Tendo em vista que a principal empresa do setor era fornecedora do Iraque, quando ele
sofreu embargo econômico e deixou de pagar suas dívidas, o fornecedor brasileiro arcou
com o prejuízo. Concomitantemente, a mesma empresa também investiu, à época, para
o fornecimento do modelo de carro de combate principal da Arábia Saudita; entretanto,
devido à súbita dependência militar dos norte-americanos em que se viram os sauditas,
o veículo americano foi adotado. Como saldo, atualmente o Brasil tem que adquirir
carros de combate de outros países, tendo voltado à dependência de décadas atrás.
Exemplos na própria America do Sul são recorrentes, como a nacionalização das
refinarias da Petrobrás na Bolívia, o enfrentamento do governo paraguaio com os
brasileiros residentes no país, ou o veto do governo americano à venda de componentes
para que o Brasil forneça aviões militares à Venezuela. São eventos por vezes pontuais,
mas, em um mundo entrelaçado economicamente, as conseqüências são funestas.
Porém, apesar da importância, até o momento esse debate não está na ordem do dia das
principais organizações de inteligência brasileiras.
105

6 CONCLUSÃO

Conclui-se, portanto, que a inteligência brasileira foi direcionada em sua


formação para acompanhar a vida interna do país, elegendo internamente como
adversária a própria população, em detrimento da coleta de informações externas e do
desenvolvimento de capacidades de detecção de espionagem estrangeira. Apesar da
fundação das instituições de inteligência brasileiras terem sido contemporâneas a
criação das instituições análogas estadunidenses, as estruturas resultantes são
acentuadamente dispares. Considerando-se a influência do governo dos Estados Unidos
na conformação das agências dos dois países, conforme demonstrado evidencia-se que
os norte-americanos agiram para beneficiar seu próprio país, em detrimento dos
interesses estratégicos do Brasil.
Como resultado criou-se um sistema brasileiro de inteligência com enorme
poder formal, centralizando todas as dimensões da atividade, mas que, pelo gigantismo
de sua função e a herança recebida dos formadores americanos, tem dificuldades em
cumprir sua tarefa.
Espera-se que a história não se repita, entronizando um modelo de
inteligência de país periférico ao Brasil, eliminando meios para o desenvolvimento da
sociedade e do poder nacional e, sobretudo, impedindo o avanço da democracia e da
independência nacionais.

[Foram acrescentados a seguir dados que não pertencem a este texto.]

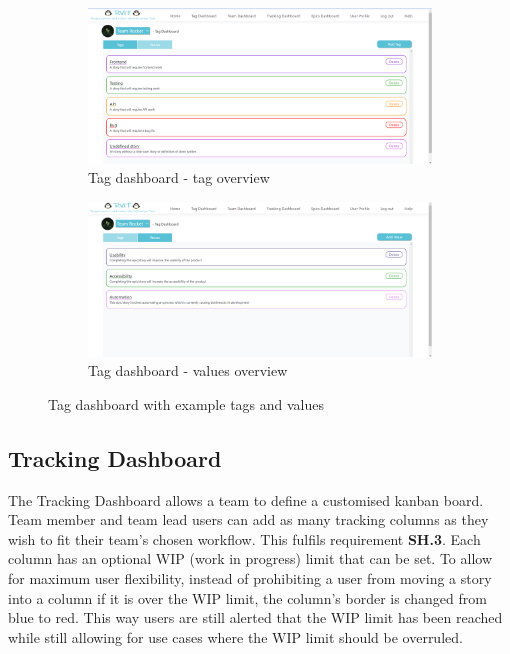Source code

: \documentclass[l4proj.tex]{subfiles}
\begin{document}
\begin{figure}[h!]
\centering
\begin{subfigure}{.5\textwidth}
\centering
\includegraphics[scale=0.17]{dissertation/images/TagDashboardOne.png}
\caption{Tag dashboard - tag overview}
\end{subfigure}%
\begin{subfigure}{.5\textwidth}
\centering
\includegraphics[scale=0.17]{dissertation/images/TagDashboardTwo.png}
\caption{Tag dashboard - values overview}
\end{subfigure}

\caption{Tag dashboard with example tags and values}
\label{fig:tag dashboard}
\end{figure}

\subsection{Tracking Dashboard}
The Tracking Dashboard allows a team to define a customised kanban board. Team member and team lead users can add as many tracking columns as they wish to fit their team's chosen workflow. This fulfils requirement \textbf{SH.3}. Each column has an optional WIP (work in progress) limit that can be set. To allow for maximum user flexibility, instead of prohibiting a user from moving a story into a column if it is over the WIP limit, the column's border is changed from blue to red. This way users are still alerted that the WIP limit has been reached while still allowing for use cases where the WIP limit should be overruled.
\end{document}
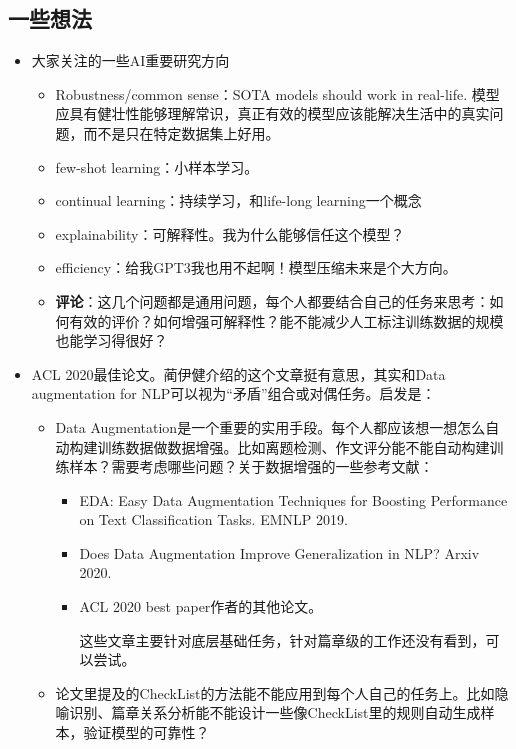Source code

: \documentclass[11pt]{article}
\begin{document}
\begin{CJK}{UTF8}{gkai}
\subsection{一些想法}

\begin{itemize}
\item 大家关注的一些AI重要研究方向
\begin{itemize}
\item Robustness/common sense：SOTA models should work in real-life. 模型应具有健壮性能够理解常识，真正有效的模型应该能解决生活中的真实问题，而不是只在特定数据集上好用。
\item few-shot learning：小样本学习。
\item continual learning：持续学习，和life-long learning一个概念
\item explainability：可解释性。我为什么能够信任这个模型？
\item efficiency：给我GPT3我也用不起啊！模型压缩未来是个大方向。
\item \textbf{评论}：这几个问题都是通用问题，每个人都要结合自己的任务来思考：如何有效的评价？如何增强可解释性？能不能减少人工标注训练数据的规模也能学习得很好？
\end{itemize}
\item ACL 2020最佳论文。蔺伊健介绍的这个文章挺有意思，其实和Data augmentation for NLP可以视为“矛盾”组合或对偶任务。启发是：
\begin{itemize}
\item Data Augmentation是一个重要的实用手段。每个人都应该想一想怎么自动构建训练数据做数据增强。比如离题检测、作文评分能不能自动构建训练样本？需要考虑哪些问题？关于数据增强的一些参考文献：
\begin{itemize}
\item EDA: Easy Data Augmentation Techniques for Boosting Performance on Text Classification Tasks. EMNLP 2019.
\item Does Data Augmentation Improve Generalization in NLP? Arxiv 2020.
\item ACL 2020 best paper作者的其他论文。

这些文章主要针对底层基础任务，针对篇章级的工作还没有看到，可以尝试。
\end{itemize}
\item 论文里提及的CheckList的方法能不能应用到每个人自己的任务上。比如隐喻识别、篇章关系分析能不能设计一些像CheckList里的规则自动生成样本，验证模型的可靠性？
\end{itemize}
\end{itemize}


\end{CJK}
\end{document}
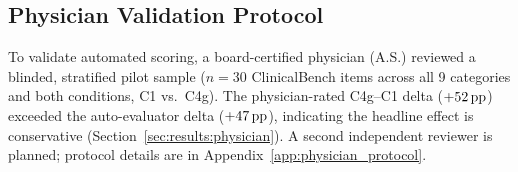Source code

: \subsection{Physician Validation Protocol}
\label{sec:bench:physician}

To validate automated scoring, a board-certified physician (A.S.) reviewed a blinded, stratified pilot sample ($n=30$ ClinicalBench items across all 9 categories and both conditions, C1 vs.\ C4g).
The physician-rated C4g--C1 delta ($+52\pp$) exceeded the auto-evaluator delta ($+47\pp$), indicating the headline effect is conservative (Section~\ref{sec:results:physician}).
A second independent reviewer is planned; protocol details are in Appendix~\ref{app:physician_protocol}.
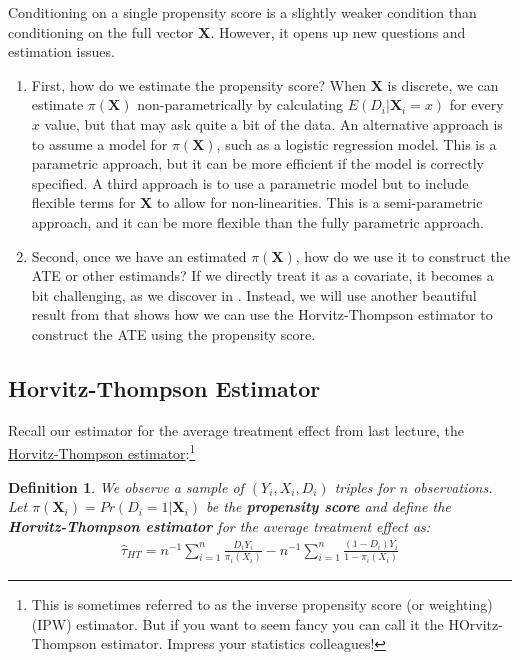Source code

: \documentclass{tufte-handout}
\theoremstyle{break}
\newtheorem{defN}{Definition}
\newcommand{\bX}{\mathbf{X}}
\begin{document}
Conditioning on a single propensity score is a slightly weaker condition than conditioning on the full vector $\bX$. However, it opens up new questions and estimation issues. 

\begin{enumerate}
    \item  First, how do we estimate the propensity score? When $\bX$ is discrete, we can estimate $\pi(\bX)$ non-parametrically by calculating $E(D_{i} | \bX_{i} = x)$ for every $x$ value, but that may ask quite a bit of the data. An alternative approach is to assume a model for $\pi(\bX)$, such as a logistic regression model. This is a parametric approach, but it can be more efficient if the model is correctly specified. A third approach is to use a parametric model but to include flexible terms for $\bX$ to allow for non-linearities. This is a semi-parametric approach, and it can be more flexible than the fully parametric approach.
    \item Second, once we have an estimated $\pi(\bX)$, how do we use it to construct the ATE or other estimands? If we directly treat it as a covariate, it becomes a bit challenging, as we discover in . Instead, we will use another beautiful result from \citet{rosenbaum1983central} that shows how we can use the Horvitz-Thompson estimator to construct the ATE using the propensity score.
\end{enumerate}

\subsection{Horvitz-Thompson Estimator}
Recall our estimator for the average treatment effect from last lecture, the \underline{Horvitz-Thompson estimator}:\footnote{This is sometimes referred to as the inverse propensity score (or weighting) (IPW) estimator. But if you want to seem fancy you can call it the HOrvitz-Thompson estimator. Impress your statistics colleagues!}
\begin{defN}
    We observe a sample of $(Y_{i}, X_{i}, D_{i})$ triples for $n$ observations. Let $\pi(\bX_{i}) = Pr(D_{i} = 1 | \bX_{i})$ be the \textbf{propensity score} and define the \textbf{Horvitz-Thompson estimator} for the average treatment effect as:
    \begin{align*}
        \hat{\tau}_{HT} = n^{-1} \sum_{i=1}^n \frac{D_i Y_i}{\pi_i(X_{i})} - n^{-1} \sum_{i=1}^n \frac{(1-D_i) Y_i}{1-\pi_i(X_{i})}
    \end{align*}
\end{defN}
\end{document}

Existem aspectos da inteligência de Estado que uma nação
soberana não pode prescindir se quiser permanecer como tal. Anseia-se que os eventos
históricos, que outrora se passaram como tragédia, em que parcela da atividade de
inteligência brasileira colocou-se a serviço de uma lógica externa, atuando para reprimir
o seu próprio povo, não se repitam como farsa, em que se combate um inimigo interno
inexistente e se ignora onde de fato estão os adversários da sociedade brasileira.